OSError: [Errno 12] Cannot allocate memory

I initially suspected that this was a Theano problem, so I've cross-posted there already (will update with more detail), but could there be something that I'm doing wrong here?

Any help's appreciated, but if you guys are too busy, no rush here!

Source

ericmjl

All 21 comments

Some more notes and updates.

First off, what my .theanorc looks like:

[global]
device = cuda
floatX = float32

[cuda]
root = /usr/local/cuda

Nothing fancy here, I think.

When using PyMC3 v3.1 from conda-forge, the kernel dies spontaneously whenever I'm trying to sample traces from the posterior distribution. This is consistent behaviour across all of the notebooks that I have in my Bayesian analysis recipes repository.

Switching to master branch of PyMC3 doesn't change things.

From prior experience, I suspected pygpu might be the culprit. I am currently using 0.6.8, but the latest version is 0.6.9. I updated pygpu to 0.6.9. Testing using the notebook linreg-professor-salary, ADVI init proceeds fine, and NUTS sampling is slow - regardless, I'm happy it's working.

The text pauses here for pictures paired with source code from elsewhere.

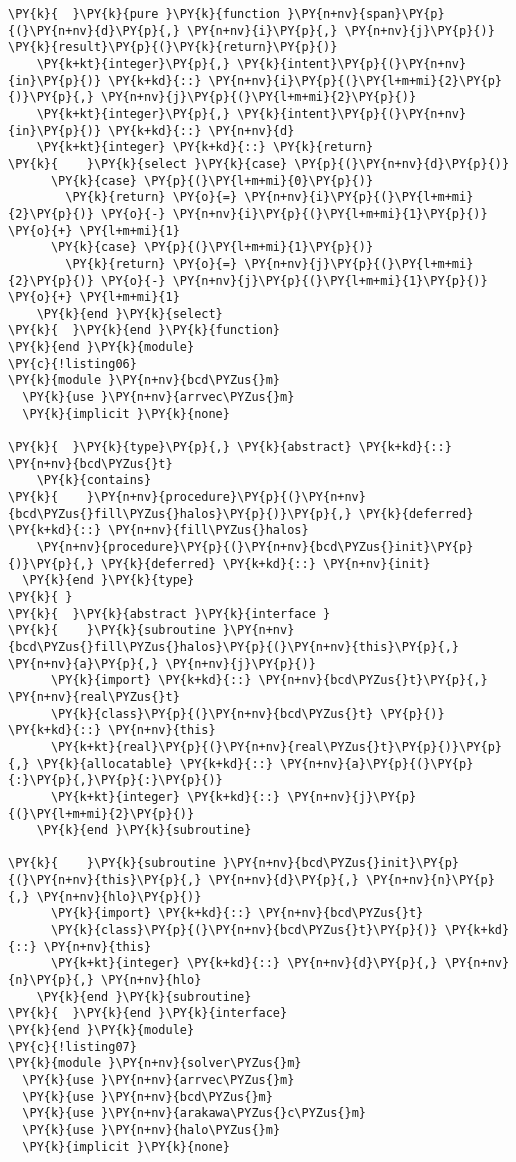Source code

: \begin{Verbatim}[commandchars=\\\{\}]
\PY{k}{  }\PY{k}{pure }\PY{k}{function }\PY{n+nv}{span}\PY{p}{(}\PY{n+nv}{d}\PY{p}{,} \PY{n+nv}{i}\PY{p}{,} \PY{n+nv}{j}\PY{p}{)} \PY{k}{result}\PY{p}{(}\PY{k}{return}\PY{p}{)}
    \PY{k+kt}{integer}\PY{p}{,} \PY{k}{intent}\PY{p}{(}\PY{n+nv}{in}\PY{p}{)} \PY{k+kd}{::} \PY{n+nv}{i}\PY{p}{(}\PY{l+m+mi}{2}\PY{p}{)}\PY{p}{,} \PY{n+nv}{j}\PY{p}{(}\PY{l+m+mi}{2}\PY{p}{)}
    \PY{k+kt}{integer}\PY{p}{,} \PY{k}{intent}\PY{p}{(}\PY{n+nv}{in}\PY{p}{)} \PY{k+kd}{::} \PY{n+nv}{d}
    \PY{k+kt}{integer} \PY{k+kd}{::} \PY{k}{return}
\PY{k}{    }\PY{k}{select }\PY{k}{case} \PY{p}{(}\PY{n+nv}{d}\PY{p}{)}
      \PY{k}{case} \PY{p}{(}\PY{l+m+mi}{0}\PY{p}{)}
        \PY{k}{return} \PY{o}{=} \PY{n+nv}{i}\PY{p}{(}\PY{l+m+mi}{2}\PY{p}{)} \PY{o}{-} \PY{n+nv}{i}\PY{p}{(}\PY{l+m+mi}{1}\PY{p}{)} \PY{o}{+} \PY{l+m+mi}{1}
      \PY{k}{case} \PY{p}{(}\PY{l+m+mi}{1}\PY{p}{)}
        \PY{k}{return} \PY{o}{=} \PY{n+nv}{j}\PY{p}{(}\PY{l+m+mi}{2}\PY{p}{)} \PY{o}{-} \PY{n+nv}{j}\PY{p}{(}\PY{l+m+mi}{1}\PY{p}{)} \PY{o}{+} \PY{l+m+mi}{1}
    \PY{k}{end }\PY{k}{select}
\PY{k}{  }\PY{k}{end }\PY{k}{function}
\PY{k}{end }\PY{k}{module}
\PY{c}{!listing06}
\PY{k}{module }\PY{n+nv}{bcd\PYZus{}m}
  \PY{k}{use }\PY{n+nv}{arrvec\PYZus{}m}
  \PY{k}{implicit }\PY{k}{none}

\PY{k}{  }\PY{k}{type}\PY{p}{,} \PY{k}{abstract} \PY{k+kd}{::} \PY{n+nv}{bcd\PYZus{}t}
    \PY{k}{contains}
\PY{k}{    }\PY{n+nv}{procedure}\PY{p}{(}\PY{n+nv}{bcd\PYZus{}fill\PYZus{}halos}\PY{p}{)}\PY{p}{,} \PY{k}{deferred} \PY{k+kd}{::} \PY{n+nv}{fill\PYZus{}halos}
    \PY{n+nv}{procedure}\PY{p}{(}\PY{n+nv}{bcd\PYZus{}init}\PY{p}{)}\PY{p}{,} \PY{k}{deferred} \PY{k+kd}{::} \PY{n+nv}{init}
  \PY{k}{end }\PY{k}{type}
\PY{k}{ }
\PY{k}{  }\PY{k}{abstract }\PY{k}{interface }
\PY{k}{    }\PY{k}{subroutine }\PY{n+nv}{bcd\PYZus{}fill\PYZus{}halos}\PY{p}{(}\PY{n+nv}{this}\PY{p}{,} \PY{n+nv}{a}\PY{p}{,} \PY{n+nv}{j}\PY{p}{)}
      \PY{k}{import} \PY{k+kd}{::} \PY{n+nv}{bcd\PYZus{}t}\PY{p}{,} \PY{n+nv}{real\PYZus{}t}
      \PY{k}{class}\PY{p}{(}\PY{n+nv}{bcd\PYZus{}t} \PY{p}{)} \PY{k+kd}{::} \PY{n+nv}{this}
      \PY{k+kt}{real}\PY{p}{(}\PY{n+nv}{real\PYZus{}t}\PY{p}{)}\PY{p}{,} \PY{k}{allocatable} \PY{k+kd}{::} \PY{n+nv}{a}\PY{p}{(}\PY{p}{:}\PY{p}{,}\PY{p}{:}\PY{p}{)} 
      \PY{k+kt}{integer} \PY{k+kd}{::} \PY{n+nv}{j}\PY{p}{(}\PY{l+m+mi}{2}\PY{p}{)}
    \PY{k}{end }\PY{k}{subroutine}

\PY{k}{    }\PY{k}{subroutine }\PY{n+nv}{bcd\PYZus{}init}\PY{p}{(}\PY{n+nv}{this}\PY{p}{,} \PY{n+nv}{d}\PY{p}{,} \PY{n+nv}{n}\PY{p}{,} \PY{n+nv}{hlo}\PY{p}{)}
      \PY{k}{import} \PY{k+kd}{::} \PY{n+nv}{bcd\PYZus{}t}
      \PY{k}{class}\PY{p}{(}\PY{n+nv}{bcd\PYZus{}t}\PY{p}{)} \PY{k+kd}{::} \PY{n+nv}{this}
      \PY{k+kt}{integer} \PY{k+kd}{::} \PY{n+nv}{d}\PY{p}{,} \PY{n+nv}{n}\PY{p}{,} \PY{n+nv}{hlo}
    \PY{k}{end }\PY{k}{subroutine}
\PY{k}{  }\PY{k}{end }\PY{k}{interface}
\PY{k}{end }\PY{k}{module}
\PY{c}{!listing07}
\PY{k}{module }\PY{n+nv}{solver\PYZus{}m}
  \PY{k}{use }\PY{n+nv}{arrvec\PYZus{}m}
  \PY{k}{use }\PY{n+nv}{bcd\PYZus{}m}
  \PY{k}{use }\PY{n+nv}{arakawa\PYZus{}c\PYZus{}m}
  \PY{k}{use }\PY{n+nv}{halo\PYZus{}m}
  \PY{k}{implicit }\PY{k}{none}


\end{Verbatim}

I then switched to a different notebook to see if things were working okay - multiclass-logistic-regression-cover-type. Found out that I had accidentally re-installed conda-forge PyMC3 3.1, so I switched back to a master-branch development install of PyMC3. Sampling traces are fine, @junpenglao's latest fixes for multinomial are where the code broke - now facing ValueError: sum(pvals[:-1]) > 1.0 error.

I switched then to my multivariate_fix branch where I have the hack mentioned below implemented. Sampling went fine. Concluded that original memory errors did not show up.

With this, I went back to the linreg-professor-salary notebook. The notebook had no issues.

Confident that my "baseline" PyMC3 work could be done, I proceeded to try out the neural network notebook, multiclass-classification-neural-network. Previously, I always had issues with sampling traces, because the kernel would spontaneously die on me at that cell. To speed up the iteration cycle, I only did a partial ADVI fit (10,000 iterations). Sampling traces went fine, but I ran into the same old error as shown above.

Side note on multinomial:

Multinomial's issues may be a rounding error: https://stackoverflow.com/questions/30182596/numpy-multinomial-function-returns-value-error
Or it may be a float32 vs. `float64 error: https://github.com/numpy/numpy/issues/8317
Or it may be both!
I previously hacked a workaround by adding a small one-millionth term to the sum, and then dividing all of the numbers in the array by this new sum. Hackish, don't like it, but it makes all of the value errors go away.

ericmjl on 28 Jul 2017

To eliminate a moving part, how do things go if you run this as a script, instead of in the notebook?

ColCarroll on 28 Jul 2017

Hmmm, let me give that a shot.

ericmjl on 28 Jul 2017

Same issue shows up - OSError: [Errno 12] Cannot allocate memory. I've been working on the premise that my environment is messed up somehow, so I'm documenting what I'm doing in the comment above your first one, @ColCarroll.

ericmjl on 28 Jul 2017

👍1

Man, I'm feeling really defeated right now... Working with the GPU is really difficult...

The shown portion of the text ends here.